Understanding the Buffett Rule
The Buffet Rule contends that the tax system is not fair because it puts a greater proportional tax burden on wages than it does on investment income. The middle-class shoulder this burden because their income primarily consists of wages subjected to income, payroll, and other federal taxes whereas upper-class income consists primarily of investment income taxed at preferential capital gains rates. It blames tax code bias for an unfair tax system that forces many middle-class workers to pay a larger proportion of their income in taxes than the wealthy do. The Buffet Rule seeks to remedy the bias by requiring millionaires to pay at least 30% of their post-charitable-contribution income in taxes.
The Buffet Rule inspired legislation known as the "Paying a Fair Share Act.” This legislation was first introduced and rejected by Congress in 2012. Similar legislation was introduced and rejected in subsequent years, as well.
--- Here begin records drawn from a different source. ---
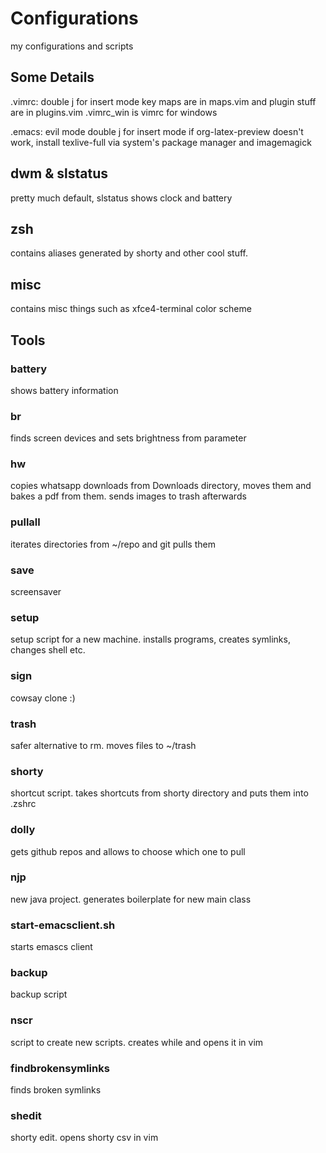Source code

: # Configurations

my configurations and scripts

## Some Details
.vimrc:
	double j for insert mode
	key maps are in maps.vim and
	plugin stuff are in plugins.vim
	.vimrc_win is vimrc for windows

.emacs:
	evil mode
	double j for insert mode
	if org-latex-preview doesn't work, install texlive-full via system's package manager and imagemagick

## dwm & slstatus

pretty much default, slstatus shows clock and battery

## zsh

contains aliases generated by shorty and other cool stuff.

## misc

contains misc things such as xfce4-terminal color scheme

## Tools

### battery

shows battery information

### br

finds screen devices and sets brightness from parameter

### hw

copies whatsapp downloads from Downloads directory, moves them and bakes a pdf from them. sends images to trash afterwards

###  pullall

iterates directories from ~/repo and git pulls them

### save

screensaver

### setup

setup script for a new machine. installs programs, creates symlinks, changes shell etc.

###  sign

cowsay clone :)

### trash

safer alternative to rm. moves files to ~/trash

### shorty

shortcut script. takes shortcuts from shorty directory and puts them into .zshrc

### dolly

gets github repos and allows to choose which one to pull

### njp

new java project. generates boilerplate for new main class

### start-emacsclient.sh

starts emascs client

### backup

backup script

### nscr

script to create new scripts. creates while and opens it in vim

### findbrokensymlinks

finds broken symlinks

### shedit

shorty edit. opens shorty csv in vim
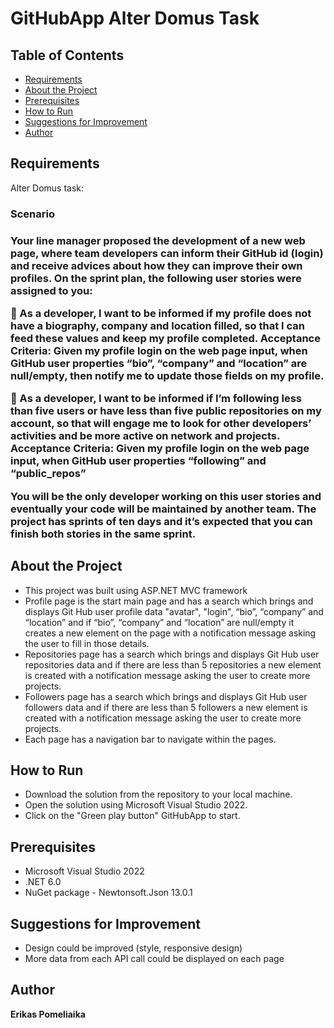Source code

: # GitHubApp Alter Domus Task

## Table of Contents
* [Requirements](#requirements)
* [About the Project](#about-the-project)
* [Prerequisites](#prerequisites)
* [How to Run](#how-to-run)
* [Suggestions for Improvement](#suggestions-for-improvement)
* [Author](author)

## Requirements
Alter Domus task:

<h3>Scenario<h3>
<p>Your line manager proposed the development of a new web page, where team developers can
inform their GitHub id (login) and receive advices about how they can improve their own profiles.
On the sprint plan, the following user stories were assigned to you:</p>

<p> As a developer, I want to be informed if my profile does not have a biography, company and
location filled, so that I can feed these values and keep my profile completed.
Acceptance Criteria: Given my profile login on the web page input, when GitHub user
properties “bio”, “company” and “location” are null/empty, then notify me to update those
fields on my profile.</p>

<p> As a developer, I want to be informed if I’m following less than five users or have less than
five public repositories on my account, so that will engage me to look for other developers’
activities and be more active on network and projects.
Acceptance Criteria: Given my profile login on the web page input, when GitHub user
properties “following” and “public_repos”</p>

<p>You will be the only developer working on this user stories and eventually your code will be
maintained by another team. The project has sprints of ten days and it’s expected that you can finish
both stories in the same sprint.</p>

## About the Project
- This project was built using ASP.NET MVC framework
- Profile page is the start main page and has a search which brings and displays Git Hub user profile data "avatar", "login", “bio”, “company” and “location” and if “bio”, “company” and “location” are null/empty it creates a new element on the page with a notification message asking the user to fill in those details.
- Repositories page has a search which brings and displays Git Hub user repositories data and if there are less than 5 repositories a new element is created with a notification message asking the user to create more projects.
- Followers page has a search which brings and displays Git Hub user followers data and if there are less than 5 followers a new element is created with a notification message asking the user to create more projects.
- Each page has a navigation bar to navigate within the pages.

## How to Run

- Download the solution from the repository to your local machine.
- Open the solution using Microsoft Visual Studio 2022.
- Click on the "Green play button" GitHubApp to start.

## Prerequisites
* Microsoft Visual Studio 2022
* .NET 6.0
* NuGet package - Newtonsoft.Json 13.0.1

## Suggestions for Improvement

- Design could be improved (style, responsive design)
- More data from each API call could be displayed on each page

## Author

<strong>Erikas Pomeliaika</strong>
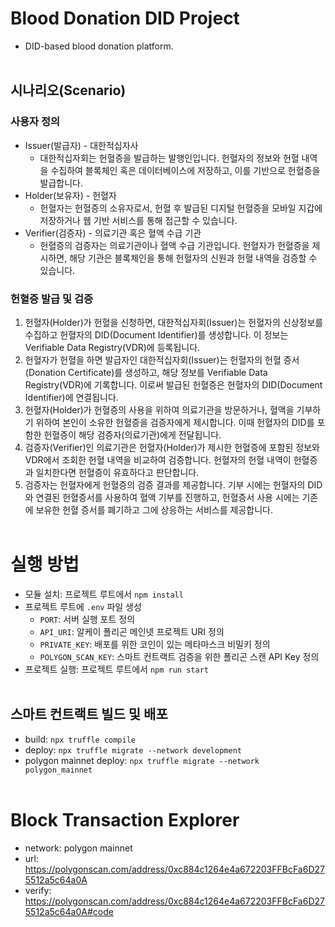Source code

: # Blood Donation DID Project
- DID-based blood donation platform.
<br/><br/>

## 시나리오(Scenario)
### 사용자 정의
- Issuer(발급자) - 대한적십자사
    - 대한적십자회는 헌혈증을 발급하는 발행인입니다. 헌혈자의 정보와 헌혈 내역을 수집하여 블록체인 혹은 데이터베이스에 저장하고, 이를 기반으로 헌혈증을 발급합니다.
- Holder(보유자) - 헌혈자
    - 헌혈자는 헌혈증의 소유자로서, 헌혈 후 발급된 디지털 헌혈증을 모바일 지갑에 저장하거나 웹 기반 서비스를 통해 접근할 수 있습니다.
- Verifier(검증자) - 의료기관 혹은 혈액 수급 기관
    - 헌혈증의 검증자는 의료기관이나 혈액 수급 기관입니다. 헌혈자가 헌혈증을 제시하면, 해당 기관은 블록체인을 통해 헌혈자의 신원과 헌혈 내역을 검증할 수 있습니다.
### 헌혈증 발급 및 검증
1. 헌혈자(Holder)가 헌혈을 신청하면, 대한적십자회(Issuer)는 헌혈자의 신상정보를 수집하고 헌혈자의 DID(Document Identifier)를 생성합니다. 이 정보는 Verifiable Data Registry(VDR)에 등록됩니다.
2. 헌혈자가 헌혈을 하면 발급자인 대한적십자회(Issuer)는 헌혈자의 헌혈 증서(Donation Certificate)를 생성하고, 해당 정보를 Verifiable Data Registry(VDR)에 기록합니다. 이로써 발급된 헌혈증은 헌혈자의 DID(Document Identifier)에 연결됩니다.
3. 헌혈자(Holder)가 헌혈증의 사용을 위하여 의료기관을 방문하거나, 혈액을 기부하기 위하여 본인이 소유한 헌혈증을 검증자에게 제시합니다. 이때 헌혈자의 DID를 포함한 헌혈증이 해당 검증자(의료기관)에게 전달됩니다. 
4. 검증자(Verifier)인 의료기관은 헌혈자(Holder)가 제시한 헌혈증에 포함된 정보와 VDR에서 조회한 헌혈 내역을 비교하여 검증합니다. 헌혈자의 헌혈 내역이 헌혈증과 일치한다면 헌혈증이 유효하다고 판단합니다.
5. 검증자는 헌혈자에게 헌혈증의 검증 결과를 제공합니다. 기부 시에는 헌혈자의 DID와 연결된 헌혈증서를 사용하여 혈액 기부를 진행하고, 헌혈증서 사용 시에는 기존에 보유한 헌혈 증서를 폐기하고 그에 상응하는 서비스를 제공합니다.
<br/><br/>


# 실행 방법
- 모듈 설치: 프로젝트 루트에서 `npm install`
- 프로젝트 루트에 `.env` 파일 생성
    - `PORT`: 서버 실행 포트 정의
    - `API_URI`: 알케이 폴리곤 메인넷 프로젝트 URI 정의
    - `PRIVATE_KEY`: 배포를 위한 코인이 있는 메타마스크 비밀키 정의
    - `POLYGON_SCAN_KEY`: 스마트 컨트랙트 검증을 위한 폴리곤 스캔 API Key 정의
- 프로젝트 실행: 프로젝트 루트에서 `npm run start`
<br/><br/>


## 스마트 컨트랙트 빌드 및 배포
- build: `npx truffle compile`
- deploy: `npx truffle migrate --network development`
- polygon mainnet deploy: `npx truffle migrate --network polygon_mainnet`
<br/><br/>


# Block Transaction Explorer
- network: polygon mainnet
- url: https://polygonscan.com/address/0xc884c1264e4a672203FFBcFa6D275512a5c64a0A
- verify: https://polygonscan.com/address/0xc884c1264e4a672203FFBcFa6D275512a5c64a0A#code
<br/><br/>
Critics state that the Buffett Rule is, in effect, a capital gains tax rate hike that would have a chilling effect on business growth. Proponents of the Buffet Rule claim it is the first step to close a tax loophole with a measure of tax impartiality. They remind critics that tax code bias helps the very wealthy avoid taxes so that they pay an average effective federal tax rate far short of the top marginal rate they should be paying. They believe the Buffet Rule can usher in middle-class tax relief by making sure that the wealthy pay as large a share of their income in taxes as the middle class does.